The shoes inside a rear drum brake are held in place by “hold-down springs,” which are small coil springs secured by a pin that extends through the backing plate and locks into a cover piece that fits over the top of each spring. If the hold-down springs and pins are badly corroded, they may break or fall apart. The loose pieces will then rattle around inside the drum, creating noise, possibly scoring the drum and/or wedging between the shoes and drum causing the brake to seize.
Also attached to each shoe are two or more relatively stiff “return springs.” The return springs pull the shoes back away from the drum when the brakes are released. Over time, these springs may weaken and allow the brakes to drag.
A “self-adjuster” inside the drum brake maintains proper clearances between the shoes and drum. If a self-adjuster is corroded or sticks, it won’t compensate for lining wear and will cause brake pedal travel to increase.
Note: self-adjusters are usually directional and are not interchangeable left-to-right. If installed on the wrong side, the self-adjuster will not work properly.
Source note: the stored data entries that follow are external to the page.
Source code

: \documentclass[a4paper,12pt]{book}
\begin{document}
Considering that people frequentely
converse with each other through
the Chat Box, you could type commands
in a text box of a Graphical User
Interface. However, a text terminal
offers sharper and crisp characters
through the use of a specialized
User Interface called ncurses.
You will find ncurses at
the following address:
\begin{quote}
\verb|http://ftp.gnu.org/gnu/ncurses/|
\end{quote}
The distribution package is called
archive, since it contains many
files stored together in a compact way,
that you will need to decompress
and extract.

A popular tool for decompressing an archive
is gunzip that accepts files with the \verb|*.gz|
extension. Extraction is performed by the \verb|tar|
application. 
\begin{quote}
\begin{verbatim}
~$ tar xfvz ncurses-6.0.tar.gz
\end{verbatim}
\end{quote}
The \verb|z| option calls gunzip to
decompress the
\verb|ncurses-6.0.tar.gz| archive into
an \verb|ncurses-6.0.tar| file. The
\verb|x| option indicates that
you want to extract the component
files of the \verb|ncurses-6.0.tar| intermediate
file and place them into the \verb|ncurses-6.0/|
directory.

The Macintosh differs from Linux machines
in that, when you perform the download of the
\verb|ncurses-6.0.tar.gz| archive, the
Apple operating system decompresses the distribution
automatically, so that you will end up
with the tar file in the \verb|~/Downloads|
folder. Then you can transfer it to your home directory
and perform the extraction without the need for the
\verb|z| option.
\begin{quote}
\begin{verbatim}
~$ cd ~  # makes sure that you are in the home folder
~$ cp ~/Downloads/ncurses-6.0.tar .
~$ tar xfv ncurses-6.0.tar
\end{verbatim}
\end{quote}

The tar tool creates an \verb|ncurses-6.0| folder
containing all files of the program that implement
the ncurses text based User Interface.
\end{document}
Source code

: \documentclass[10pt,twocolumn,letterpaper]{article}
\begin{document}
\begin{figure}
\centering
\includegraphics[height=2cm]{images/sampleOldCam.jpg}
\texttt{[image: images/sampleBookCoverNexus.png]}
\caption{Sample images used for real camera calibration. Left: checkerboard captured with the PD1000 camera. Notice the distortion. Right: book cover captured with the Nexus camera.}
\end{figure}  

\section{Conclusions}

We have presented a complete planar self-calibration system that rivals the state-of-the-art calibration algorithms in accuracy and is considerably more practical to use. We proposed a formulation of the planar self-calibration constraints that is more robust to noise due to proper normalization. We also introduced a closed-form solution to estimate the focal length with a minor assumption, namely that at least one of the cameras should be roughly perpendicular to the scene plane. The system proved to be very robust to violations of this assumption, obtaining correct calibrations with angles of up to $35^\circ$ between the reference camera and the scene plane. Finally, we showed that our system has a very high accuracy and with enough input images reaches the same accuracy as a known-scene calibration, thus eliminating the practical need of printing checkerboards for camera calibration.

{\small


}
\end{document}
Additional drum hardware may include a cable linkage for the self-adjuster and/or parking brake lever and an additional return spring for the parking brake mechanism.
Disc brake hardware includes the slides, pins, boots and bushings that allow a “floating” (sliding) caliper to center itself over the rotor, the “anti-rattle” springs that dampen pad vibrations to reduce brake noise, and any additional shims or insulators that may be used on the back of the pads for additional noise control.
When the pads and/or calipers are replaced, the caliper mounts, slides, bushings or pins should all be carefully inspected and lubricated to assure smooth operation. If your customer doesn’t have brake grease, be sure to sell him some.
Loose, missing, corroded or damaged hardware can also contribute to disc brake noise problems. If the anti-rattle clips, shims or insulators that go on the backs of the pads are overlooked or forgotten, the pads may rattle and vibrate when the brakes are applied causing an annoying squeal.